Exercice et Risque de Décompression

Les plongeurs doivent tenir compte de l’intensité de l’exercice et du stress de décompression de la plongée afin de déterminer le délai suffisant entre l’exercice et la plongée. © Stephen Frink

Être en bonne condition physique peut être important, voire crucial, pour la sécurité en plongée. La forme physique joue un rôle à la fois dans les activités normales de plongée et dans les situations d’urgence. Une réponse rapide et efficace à une demande soudaine peut souvent résoudre une situation facilement, tandis qu’une réponse insuffisante peut la prolonger ou l’aggraver. 
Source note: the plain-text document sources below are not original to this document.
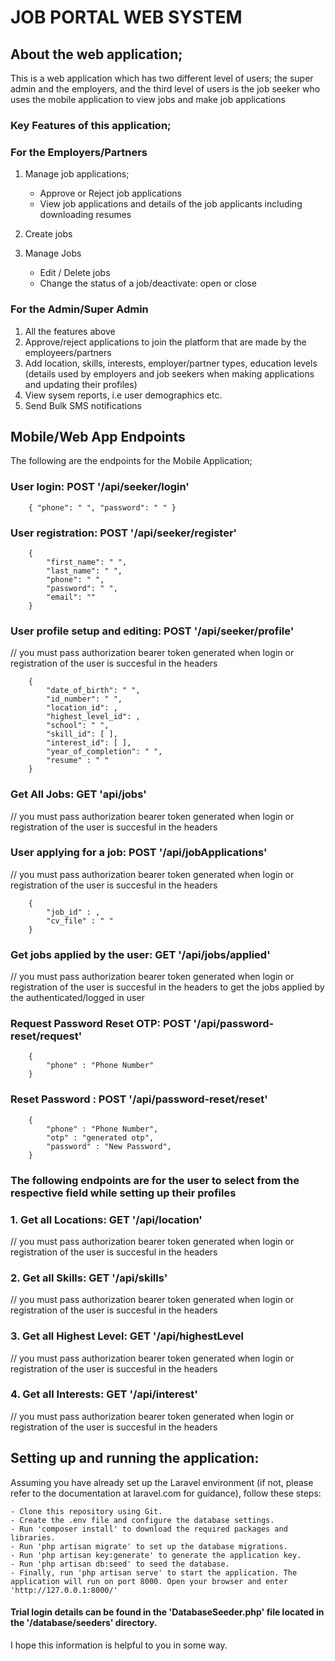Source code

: # JOB PORTAL WEB SYSTEM

## About the web application;
This is a web application which has two different level of users; the super admin and the employers, and the third level of users is the job seeker who uses the mobile application to view jobs and make job applications

### Key Features of this application;
### For the Employers/Partners
1. Manage job applications;

    - Approve or Reject job applications
    - View job applications and details of the job applicants including downloading resumes

2. Create jobs
3. Manage Jobs
    - Edit / Delete jobs
    - Change the status of a job/deactivate: open or close


### For the Admin/Super Admin

1. All the features above
2. Approve/reject applications to join the platform that are made by the employeers/partners
3. Add location, skills, interests, employer/partner types, education levels (details used by employers and job seekers when making applications and updating their profiles)
4. View sysem reports, i.e user demographics etc.
5. Send Bulk SMS notifications

## Mobile/Web App Endpoints

The following are the endpoints for the Mobile Application;

###  User login: POST '/api/seeker/login'
        { "phone": " ", "password": " " }

### User registration: POST '/api/seeker/register'
        { 
            "first_name": " ", 
            "last_name": " ", 
            "phone": " ", 
            "password": " ", 
            "email": "" 
        }

### User profile setup and editing: POST '/api/seeker/profile' 
// you must pass authorization bearer token generated when login or registration of the user is succesful in the headers

        {
            "date_of_birth": " ",
            "id_number": " ",
            "location_id": ,
            "highest_level_id": ,
            "school": " ",
            "skill_id": [ ],
            "interest_id": [ ],
            "year_of_completion": " ",
            "resume" : " "
        }

### Get All Jobs: GET 'api/jobs'
// you must pass authorization bearer token generated when login or registration of the user is succesful in the headers 
### User applying for a job: POST '/api/jobApplications' 
// you must pass authorization bearer token generated when login or registration of the user is succesful in the headers 

        {
            "job_id" : ,
            "cv_file" : " "
        }

### Get jobs applied by the user: GET '/api/jobs/applied'
 // you must pass authorization bearer token generated when login or registration of the user is succesful in the headers to get the jobs applied by the authenticated/logged in user

### Request Password Reset OTP: POST '/api/password-reset/request'
        {
            "phone" : "Phone Number"
        }

### Reset Password : POST '/api/password-reset/reset'
        {
            "phone" : "Phone Number",    
            "otp" : "generated otp",   
            "password" : "New Password",
        }

### The following endpoints are for the user to select from the respective field while setting up their profiles
### 1. Get all Locations: GET '/api/location'

// you must pass authorization bearer token generated when login or registration of the user is succesful in the headers 
### 2. Get all Skills: GET '/api/skills'
// you must pass authorization bearer token generated when login or registration of the user is succesful in the headers 
### 3. Get all Highest Level: GET '/api/highestLevel
// you must pass authorization bearer token generated when login or registration of the user is succesful in the headers 

### 4. Get all Interests: GET '/api/interest'
// you must pass authorization bearer token generated when login or registration of the user is succesful in the headers 

## Setting up and running the application:
Assuming you have already set up the Laravel environment (if not, please refer to the documentation at laravel.com for guidance), follow these steps:

    - Clone this repository using Git.
    - Create the .env file and configure the database settings.
    - Run 'composer install' to download the required packages and libraries.
    - Run 'php artisan migrate' to set up the database migrations.
    - Run 'php artisan key:generate' to generate the application key.
    - Run 'php artisan db:seed' to seed the database.
    - Finally, run 'php artisan serve' to start the application. The application will run on port 8000. Open your browser and enter 'http://127.0.0.1:8000/'

#### Trial login details can be found in the 'DatabaseSeeder.php' file located in the '/database/seeders' directory.
I hope this information is helpful to you in some way. 

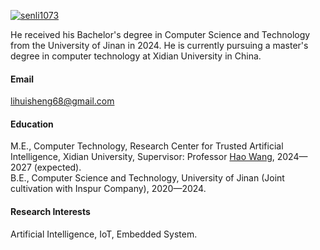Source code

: 

[![senli1073](https://img.shields.io/badge/QingpengLi-github-blue?logo=github)](https://github.com/Qingpeng-Li)

He received his Bachelor's degree in Computer Science and Technology from the University of Jinan in 2024. He is currently pursuing a master's degree in computer technology at Xidian University in China.

#### Email
lihuisheng68@gmail.com

#### Education
M.E., Computer Technology, Research Center for Trusted Artificial Intelligence, Xidian University, Supervisor: Professor [Hao Wang](https://faculty.xidian.edu.cn/WANGHAO/zh_CN/index/446795/list/index.htm), 2024—2027 (expected).\
B.E., Computer Science and Technology, University of Jinan (Joint cultivation with Inspur Company), 2020—2024.

#### Research Interests
Artificial Intelligence, IoT, Embedded System.


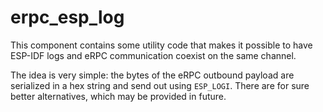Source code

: # erpc_esp_log

This component contains some utility code that makes it possible to have ESP-IDF logs and eRPC communication coexist on the same channel.

The idea is very simple: the bytes of the eRPC outbound payload are serialized in a hex string and send out using `ESP_LOGI`. There are for sure better alternatives, which may be provided in future. 
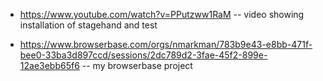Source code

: - https://www.youtube.com/watch?v=PPutzww1RaM
-- video showing installation of stagehand and test

- https://www.browserbase.com/orgs/nmarkman/783b9e43-e8bb-471f-bee0-33ba3d897ccd/sessions/2dc789d2-3fae-45f2-899e-12ae3ebb65f6
-- my browserbase project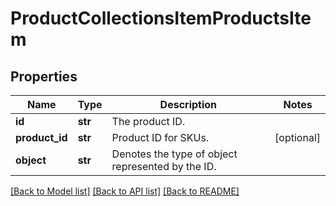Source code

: # ProductCollectionsItemProductsItem


## Properties
Name | Type | Description | Notes
------------ | ------------- | ------------- | -------------
**id** | **str** | The product ID. | 
**product_id** | **str** | Product ID for SKUs. | [optional] 
**object** | **str** | Denotes the type of object represented by the ID. | 

[[Back to Model list]](../README.md#documentation-for-models) [[Back to API list]](../README.md#documentation-for-api-endpoints) [[Back to README]](../README.md)



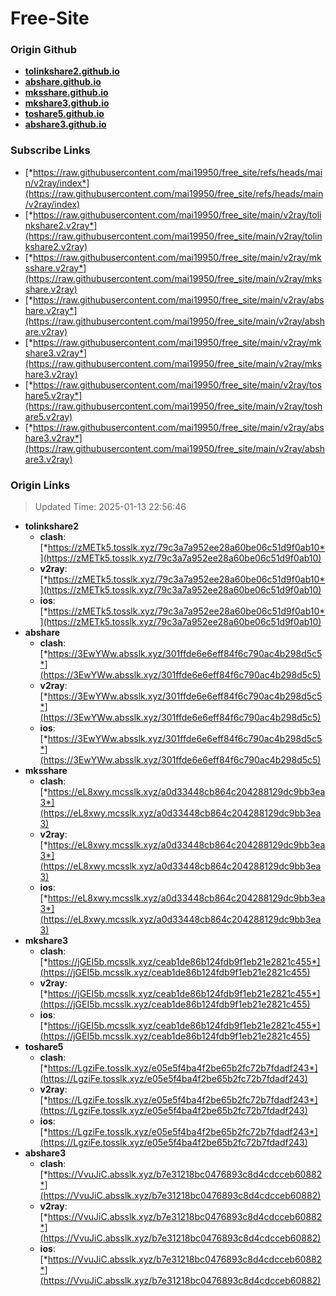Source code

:# Free-Site

### Origin Github

- [**tolinkshare2.github.io**](https://github.com/tolinkshare2/tolinkshare2.github.io)
- [**abshare.github.io**](https://github.com/abshare/abshare.github.io)
- [**mksshare.github.io**](https://github.com/mksshare/mksshare.github.io)
- [**mkshare3.github.io**](https://github.com/mkshare3/mkshare3.github.io)
- [**toshare5.github.io**](https://github.com/toshare5/toshare5.github.io)
- [**abshare3.github.io**](https://github.com/abshare3/abshare3.github.io)

### Subscribe Links

- [*https://raw.githubusercontent.com/mai19950/free_site/refs/heads/main/v2ray/index*](https://raw.githubusercontent.com/mai19950/free_site/refs/heads/main/v2ray/index)
- [*https://raw.githubusercontent.com/mai19950/free_site/main/v2ray/tolinkshare2.v2ray*](https://raw.githubusercontent.com/mai19950/free_site/main/v2ray/tolinkshare2.v2ray)
- [*https://raw.githubusercontent.com/mai19950/free_site/main/v2ray/mksshare.v2ray*](https://raw.githubusercontent.com/mai19950/free_site/main/v2ray/mksshare.v2ray)
- [*https://raw.githubusercontent.com/mai19950/free_site/main/v2ray/abshare.v2ray*](https://raw.githubusercontent.com/mai19950/free_site/main/v2ray/abshare.v2ray)
- [*https://raw.githubusercontent.com/mai19950/free_site/main/v2ray/mkshare3.v2ray*](https://raw.githubusercontent.com/mai19950/free_site/main/v2ray/mkshare3.v2ray)
- [*https://raw.githubusercontent.com/mai19950/free_site/main/v2ray/toshare5.v2ray*](https://raw.githubusercontent.com/mai19950/free_site/main/v2ray/toshare5.v2ray)
- [*https://raw.githubusercontent.com/mai19950/free_site/main/v2ray/abshare3.v2ray*](https://raw.githubusercontent.com/mai19950/free_site/main/v2ray/abshare3.v2ray)

### Origin Links

> Updated Time: 2025-01-13 22:56:46

- **tolinkshare2**
  - **clash**: [*https://zMETk5.tosslk.xyz/79c3a7a952ee28a60be06c51d9f0ab10*](https://zMETk5.tosslk.xyz/79c3a7a952ee28a60be06c51d9f0ab10)
  - **v2ray**: [*https://zMETk5.tosslk.xyz/79c3a7a952ee28a60be06c51d9f0ab10*](https://zMETk5.tosslk.xyz/79c3a7a952ee28a60be06c51d9f0ab10)
  - **ios**: [*https://zMETk5.tosslk.xyz/79c3a7a952ee28a60be06c51d9f0ab10*](https://zMETk5.tosslk.xyz/79c3a7a952ee28a60be06c51d9f0ab10)
- **abshare**
  - **clash**: [*https://3EwYWw.absslk.xyz/301ffde6e6eff84f6c790ac4b298d5c5*](https://3EwYWw.absslk.xyz/301ffde6e6eff84f6c790ac4b298d5c5)
  - **v2ray**: [*https://3EwYWw.absslk.xyz/301ffde6e6eff84f6c790ac4b298d5c5*](https://3EwYWw.absslk.xyz/301ffde6e6eff84f6c790ac4b298d5c5)
  - **ios**: [*https://3EwYWw.absslk.xyz/301ffde6e6eff84f6c790ac4b298d5c5*](https://3EwYWw.absslk.xyz/301ffde6e6eff84f6c790ac4b298d5c5)
- **mksshare**
  - **clash**: [*https://eL8xwy.mcsslk.xyz/a0d33448cb864c204288129dc9bb3ea3*](https://eL8xwy.mcsslk.xyz/a0d33448cb864c204288129dc9bb3ea3)
  - **v2ray**: [*https://eL8xwy.mcsslk.xyz/a0d33448cb864c204288129dc9bb3ea3*](https://eL8xwy.mcsslk.xyz/a0d33448cb864c204288129dc9bb3ea3)
  - **ios**: [*https://eL8xwy.mcsslk.xyz/a0d33448cb864c204288129dc9bb3ea3*](https://eL8xwy.mcsslk.xyz/a0d33448cb864c204288129dc9bb3ea3)
- **mkshare3**
  - **clash**: [*https://jGEI5b.mcsslk.xyz/ceab1de86b124fdb9f1eb21e2821c455*](https://jGEI5b.mcsslk.xyz/ceab1de86b124fdb9f1eb21e2821c455)
  - **v2ray**: [*https://jGEI5b.mcsslk.xyz/ceab1de86b124fdb9f1eb21e2821c455*](https://jGEI5b.mcsslk.xyz/ceab1de86b124fdb9f1eb21e2821c455)
  - **ios**: [*https://jGEI5b.mcsslk.xyz/ceab1de86b124fdb9f1eb21e2821c455*](https://jGEI5b.mcsslk.xyz/ceab1de86b124fdb9f1eb21e2821c455)
- **toshare5**
  - **clash**: [*https://LgziFe.tosslk.xyz/e05e5f4ba4f2be65b2fc72b7fdadf243*](https://LgziFe.tosslk.xyz/e05e5f4ba4f2be65b2fc72b7fdadf243)
  - **v2ray**: [*https://LgziFe.tosslk.xyz/e05e5f4ba4f2be65b2fc72b7fdadf243*](https://LgziFe.tosslk.xyz/e05e5f4ba4f2be65b2fc72b7fdadf243)
  - **ios**: [*https://LgziFe.tosslk.xyz/e05e5f4ba4f2be65b2fc72b7fdadf243*](https://LgziFe.tosslk.xyz/e05e5f4ba4f2be65b2fc72b7fdadf243)
- **abshare3**
  - **clash**: [*https://VvuJiC.absslk.xyz/b7e31218bc0476893c8d4cdcceb60882*](https://VvuJiC.absslk.xyz/b7e31218bc0476893c8d4cdcceb60882)
  - **v2ray**: [*https://VvuJiC.absslk.xyz/b7e31218bc0476893c8d4cdcceb60882*](https://VvuJiC.absslk.xyz/b7e31218bc0476893c8d4cdcceb60882)
  - **ios**: [*https://VvuJiC.absslk.xyz/b7e31218bc0476893c8d4cdcceb60882*](https://VvuJiC.absslk.xyz/b7e31218bc0476893c8d4cdcceb60882)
Planifier l’exercice physique n’est cependant pas toujours simple. La recommandation générale est d’éviter les exercices vigoureux dans les 24 heures précédant une plongée. Si cette restriction n’est pas un problème pour les plongeurs occasionnels, elle peut poser un dilemme aux plongeurs actifs : comment faire de l’exercice si l’on plonge presque tous les jours ? Il n’existe pas de solution simple, mais comprendre les facteurs en jeu peut aider à prendre des décisions éclairées. 

L’exercice, qu’il soit effectué avant ou après la plongée, peut augmenter le stress de décompression. Bien qu’il n’existe pas encore de technologie permettant de mesurer directement les effets au niveau des tissus, l’exercice préalable à la plongée favoriserait probablement l’activité des micronoyaux, les sites à partir desquels se forment les bulles induites par la décompression. Cet effet pourrait être dû aux microdommages tissulaires causés par l’exercice, surtout celui comportant des impacts répétés. 

L’exercice après la plongée présente des implications supplémentaires en raison de la sursaturation des tissus. Les tissus contenant plus de gaz dissous que l’environnement ambiant sont susceptibles de former des bulles, particulièrement lorsque des forces physiques s’ajoutent. Une fois formées, les bulles agissent comme des irritants, déclenchant une cascade biochimique favorisant les réponses inflammatoires. Pour visualiser le phénomène, imaginez ouvrir une canette de soda après l’avoir secouée.

L’exercice, surtout intense, augmente le stress de décompression. Les exercices impliquant des forces articulaires répétées sont probablement les plus risqués, mais des intensités plus faibles peuvent aussi poser problème. 

En général, la course à pied est plus défavorable que la marche pour le stress de décompression en raison des impacts élevés et répétés. La marche n’est toutefois pas inoffensive, car tout le poids du corps (plus l’équipement immédiatement après la plongée) sollicite le bas du corps. Les jambes deviennent alors de véritables machines à produire des bulles. 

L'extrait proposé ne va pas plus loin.